= TASK OBJECTIVE =
Only one number is wanted here: how many lines of the data hold "optional".

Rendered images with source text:

········

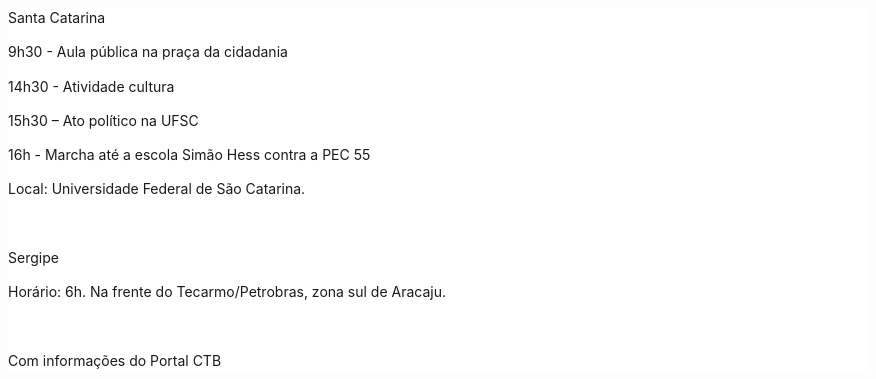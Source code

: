 <p>Santa Catarina</p>

<p>9h30 - Aula p&uacute;blica na pra&ccedil;a da cidadania</p>

<p>14h30 - Atividade cultura</p>

<p>15h30 &ndash; Ato pol&iacute;tico na UFSC</p>

<p>16h - Marcha at&eacute; a escola Sim&atilde;o Hess contra a PEC 55</p>

<p>Local: Universidade Federal de S&atilde;o Catarina.</p>

<p>&nbsp;</p>

<p>Sergipe</p>

<p>Hor&aacute;rio: 6h. Na frente do Tecarmo/Petrobras, zona sul de Aracaju.</p>

<p>&nbsp;</p>

<p>Com informa&ccedil;&otilde;es do Portal CTB</p>
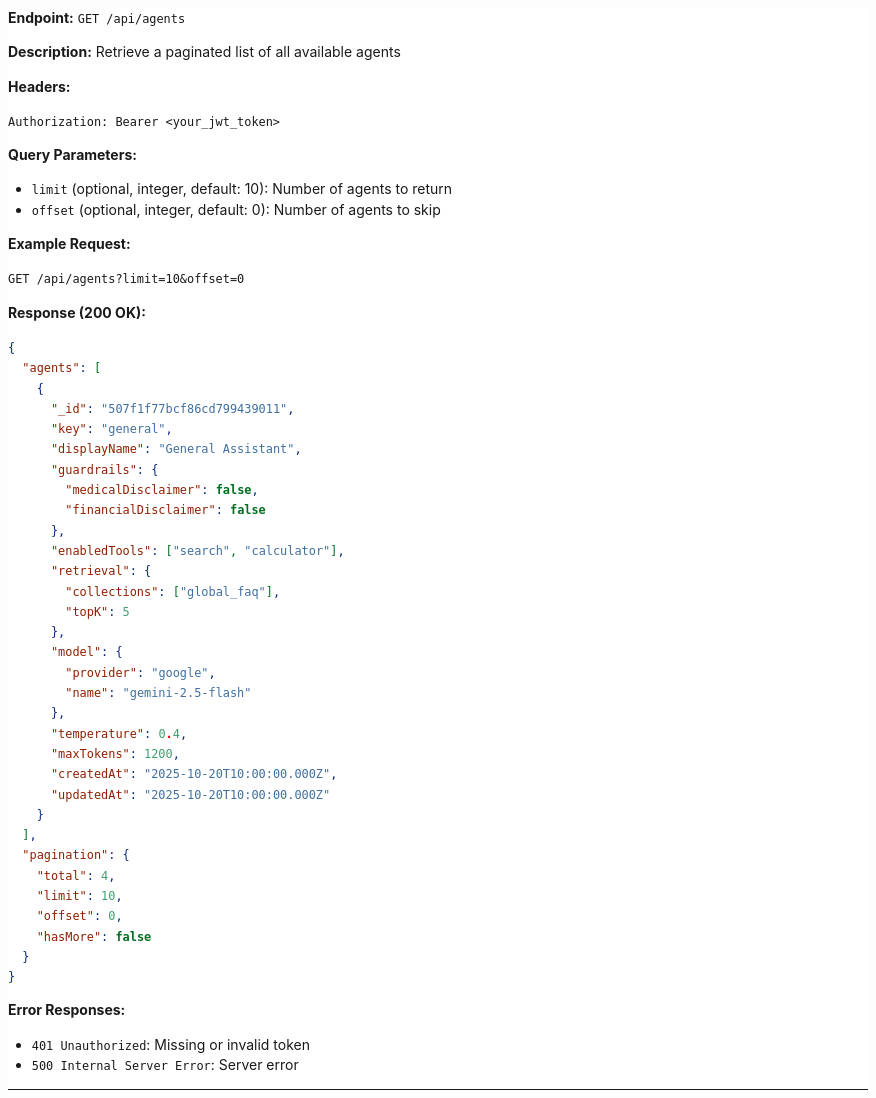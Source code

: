**Endpoint:** `GET /api/agents`

**Description:** Retrieve a paginated list of all available agents

**Headers:**
```
Authorization: Bearer <your_jwt_token>
```

**Query Parameters:**
- `limit` (optional, integer, default: 10): Number of agents to return
- `offset` (optional, integer, default: 0): Number of agents to skip

**Example Request:**
```
GET /api/agents?limit=10&offset=0
```

**Response (200 OK):**
```json
{
  "agents": [
    {
      "_id": "507f1f77bcf86cd799439011",
      "key": "general",
      "displayName": "General Assistant",
      "guardrails": {
        "medicalDisclaimer": false,
        "financialDisclaimer": false
      },
      "enabledTools": ["search", "calculator"],
      "retrieval": {
        "collections": ["global_faq"],
        "topK": 5
      },
      "model": {
        "provider": "google",
        "name": "gemini-2.5-flash"
      },
      "temperature": 0.4,
      "maxTokens": 1200,
      "createdAt": "2025-10-20T10:00:00.000Z",
      "updatedAt": "2025-10-20T10:00:00.000Z"
    }
  ],
  "pagination": {
    "total": 4,
    "limit": 10,
    "offset": 0,
    "hasMore": false
  }
}
```

**Error Responses:**
- `401 Unauthorized`: Missing or invalid token
- `500 Internal Server Error`: Server error

---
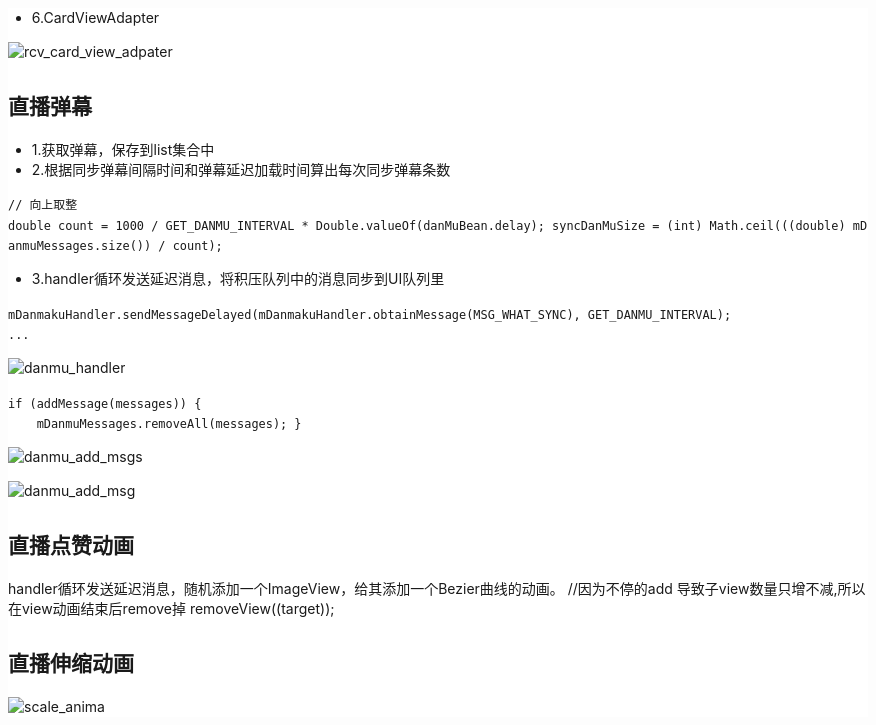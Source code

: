 * 6.CardViewAdapter

![rcv_card_view_adpater]($res/rcv_card_view_adpater.png)

## 直播弹幕
* 1.获取弹幕，保存到list集合中
* 2.根据同步弹幕间隔时间和弹幕延迟加载时间算出每次同步弹幕条数
```
// 向上取整
double count = 1000 / GET_DANMU_INTERVAL * Double.valueOf(danMuBean.delay); syncDanMuSize = (int) Math.ceil(((double) mDanmuMessages.size()) / count);
```
* 3.handler循环发送延迟消息，将积压队列中的消息同步到UI队列里
```
mDanmakuHandler.sendMessageDelayed(mDanmakuHandler.obtainMessage(MSG_WHAT_SYNC), GET_DANMU_INTERVAL);
...
```

![danmu_handler]($res/danmu_handler.png)

```
if (addMessage(messages)) {
    mDanmuMessages.removeAll(messages); }
```

![danmu_add_msgs]($res/danmu_add_msgs.png)

![danmu_add_msg]($res/danmu_add_msg.png)

## 直播点赞动画
handler循环发送延迟消息，随机添加一个ImageView，给其添加一个Bezier曲线的动画。
//因为不停的add 导致子view数量只增不减,所以在view动画结束后remove掉 removeView((target));

## 直播伸缩动画

![scale_anima]($res/scale_anima.png)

········

= YOUR SOLUTION =
2